Kadının, kutsalların ve İsa'ya tanıklık etmiş olanların kanıyla sarhoş olduğunu gördüm. Onu görünce büyük bir şaşkınlığa düştüm.
7 Καὶ εἶπέν μοι ὁ ἄγγελος, Διὰ τί ἐθαύμασας; ἐγὼ ἐρῶ σοι τὸ μυστήριον τῆς γυναικός, καὶ τοῦ θηρίου τοῦ βαστάζοντος αὐτήν, τοῦ ἔχοντος τὰς ἑπτὰ κεφαλὰς καὶ τὰ δέκα κέρατα.
Melek bana, “Neden şaştın?” diye sordu. “Kadının ve onu taşıyan yedi başlı, on boynuzlu canavarın sırrını ben sana açıklayayım.
8 τὸ θηρίον ὃ εἶδες, ἦν, καὶ οὐκ ἔστιν, καὶ μέλλει ἀναβαίνειν ἐκ τῆς ἀβύσσου, καὶ εἰς ἀπώλειαν ὑπάγειν· καὶ θαυμάσονται οἱ κατοικοῦντες ἐπὶ τῆς γῆς, ὧν οὐ γέγραπται τὸ ὄνομα ἐπὶ τὸ βιβλίον τῆς ζωῆς ἀπὸ καταβολῆς κόσμου, βλεπόντων τὸ θηρίον ὅτι ἦν, καὶ οὐκ ἔστιν, καὶ παρέσται. (Abyssos g12)
Gördüğün canavar bir zamanlar vardı, ama şimdi yok. Biraz sonra dipsiz derinliklerden çıkacak ve yıkıma gidecek. Yeryüzünde yaşayan ve dünya kurulalı beri adları yaşam kitabına yazılmamış olanlar canavarı görünce şaşacaklar. Çünkü o bir zamanlar vardı, şimdi yok, ama yine gelecek. (Abyssos g12)

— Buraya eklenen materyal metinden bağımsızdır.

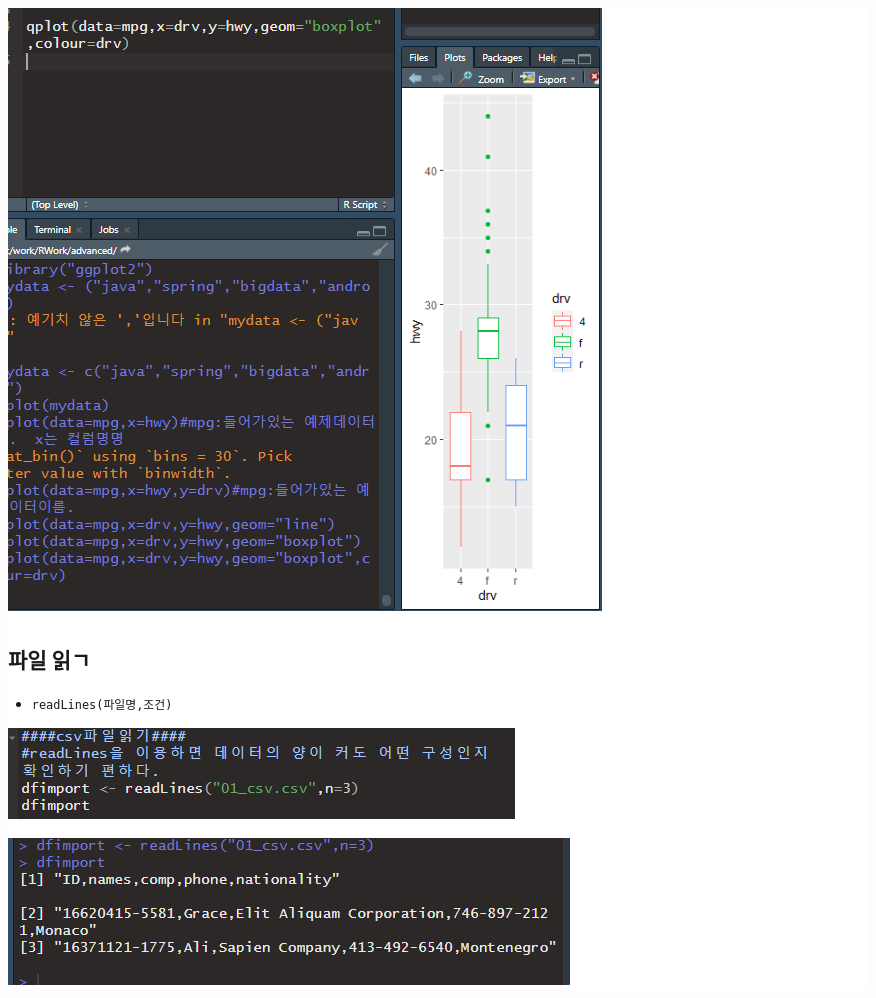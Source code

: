 ![image-20200320104813412](images/image-20200320104813412.png)



## 파일 읽ㄱ

* `readLines(파일명,조건)`

![image-20200320111131904](images/image-20200320111131904.png)

![image-20200320111138632](images/image-20200320111138632.png)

9 ὧδε ὁ νοῦς ὁ ἔχων σοφίαν. αἱ ἑπτὰ κεφαλαὶ ἑπτὰ ὄρη εἰσίν, ὅπου ἡ γυνὴ κάθηται ἐπ᾽ αὐτῶν. καὶ βασιλεῖς ἑπτά εἰσιν·
“Bunu anlamak için bilgelik gerek. Yedi baş, kadının üzerinde oturduğu yedi tepedir; aynı zamanda yedi kraldır.
10 οἱ πέντε ἔπεσαν, ὁ εἷς ἔστιν, ὁ ἄλλος οὔπω ἦλθεν· καὶ ὅταν ἔλθῃ, ὀλίγον αὐτὸν δεῖ μεῖναι.
Bunların beşi düştü, biri duruyor, ötekiyse henüz gelmedi. Gelince kısa süre kalması gerek.
11 καὶ τὸ θηρίον ὃ ἦν, καὶ οὐκ ἔστιν, καὶ οὗτος ὄγδοός ἐστιν, καὶ ἐκ τῶν ἑπτά ἐστι, καὶ εἰς ἀπώλειαν ὑπάγει.
Yaşamış, ama şimdi yok olan canavarın kendisi sekizinci kraldır. O da yedilerden biridir ve yıkıma gitmektedir.
12 καὶ τὰ δέκα κέρατα ἃ εἶδες, δέκα βασιλεῖς εἰσιν, οἵτινες βασιλείαν οὔπω ἔλαβον, ἀλλὰ ἐξουσίαν ὡς βασιλεῖς μίαν ὥραν λαμβάνουσιν μετὰ τοῦ θηρίου.
Gördüğün on boynuz henüz egemenlik sürmemiş on kraldır; canavarla birlikte bir saat egemenlik sürmek üzere yetki alacaklar.
13 οὗτοι μίαν γνώμην ἔχουσιν, καὶ τὴν δύναμιν καὶ ἐξουσίαν αὐτῶν τῷ θηρίῳ διδόασιν.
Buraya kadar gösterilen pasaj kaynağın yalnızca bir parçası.